American classicist (1928–2022)

George Alexander Kennedy (November 26, 1928 – July 28, 2022) was an American scholar of classical rhetoric and literature.

==Biography==
George Alexander Kennedy was born in Hartford, Connecticut on November 26, 1928. He received his Ph.D. in classics from Harvard University in 1954 with a dissertation entitled "Prolegomena and Commentary to Quintilian VIII (PR. & 1-3)". Kennedy taught classics, comparative literature, and rhetoric at the University of North Carolina at Chapel Hill for twenty-eight years. He retired as George L. Paddison professor of classics. He received a Guggenheim fellowship in 1959. He was a Fellow of the American Academy of Arts and Sciences and was elected a member of the American Philosophical Society. Under President Jimmy Carter and President Ronald Reagan, Kennedy served on the National Council on the Humanities and was also president of the American Philological Association and of the International Society for the History of Rhetoric.

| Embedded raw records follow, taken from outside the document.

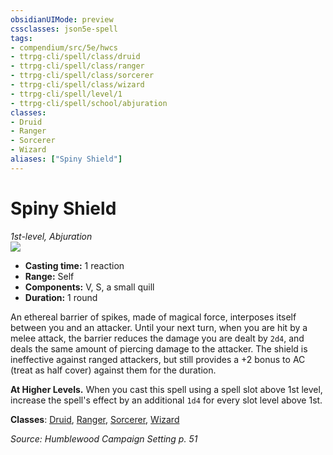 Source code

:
 ```yaml
---
obsidianUIMode: preview
cssclasses: json5e-spell
tags:
- compendium/src/5e/hwcs
- ttrpg-cli/spell/class/druid
- ttrpg-cli/spell/class/ranger
- ttrpg-cli/spell/class/sorcerer
- ttrpg-cli/spell/class/wizard
- ttrpg-cli/spell/level/1
- ttrpg-cli/spell/school/abjuration
classes:
- Druid
- Ranger
- Sorcerer
- Wizard
aliases: ["Spiny Shield"]
---
```

# Spiny Shield
*1st-level, Abjuration*  
![](/3-Mechanics/CLI/spells/img/spiny-shield.webp#right)  

- **Casting time:** 1 reaction
- **Range:** Self
- **Components:** V, S, a small quill
- **Duration:** 1 round

An ethereal barrier of spikes, made of magical force, interposes itself between you and an attacker. Until your next turn, when you are hit by a melee attack, the barrier reduces the damage you are dealt by `2d4`, and deals the same amount of piercing damage to the attacker. The shield is ineffective against ranged attackers, but still provides a +2 bonus to AC (treat as half cover) against them for the duration.

**At Higher Levels.** When you cast this spell using a spell slot above 1st level, increase the spell's effect by an additional `1d4` for every slot level above 1st.

**Classes**: [Druid](/3-Mechanics/CLI/classes/druid.md), [Ranger](/3-Mechanics/CLI/classes/ranger.md), [Sorcerer](/3-Mechanics/CLI/classes/sorcerer.md), [Wizard](/3-Mechanics/CLI/classes/wizard.md)

*Source: Humblewood Campaign Setting p. 51* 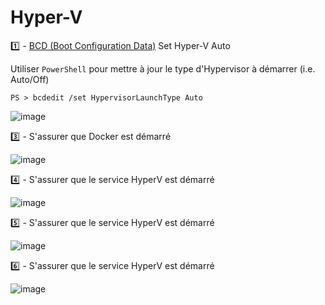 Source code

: # Hyper-V


:one: - [BCD (Boot Configuration Data)](https://docs.microsoft.com/en-us/windows-hardware/manufacture/desktop/bcdedit-command-line-options) Set Hyper-V Auto

Utiliser `PowerShell` pour mettre à jour le type d'Hypervisor à démarrer (i.e. Auto/Off)

```
PS > bcdedit /set HypervisorLaunchType Auto
```

![image](images/bcedit-auto.png)

:three: - S'assurer que Docker est démarré

![image](images/docker-logo.png)


:four: - S'assurer que le service HyperV est démarré 

![image](images/docker-desktop-vm.png)

:five: - S'assurer que le service HyperV est démarré 

![image](images/Hyper-V_Manager.png)

:six: - S'assurer que le service HyperV est démarré 

![image](images/Hyper-V_Services.png)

Kennedy served as the editor of the American Journal of Philology.

George A. Kennedy died in Spring, Texas on July 28, 2022, at the age of 93.

==Selected publications==
- 1989-2013. The Cambridge history of literary criticism. Cambridge University Press.
- 1994. A new history of classical rhetoric : with additional discussion of late Latin rhetoric. Princeton University Press.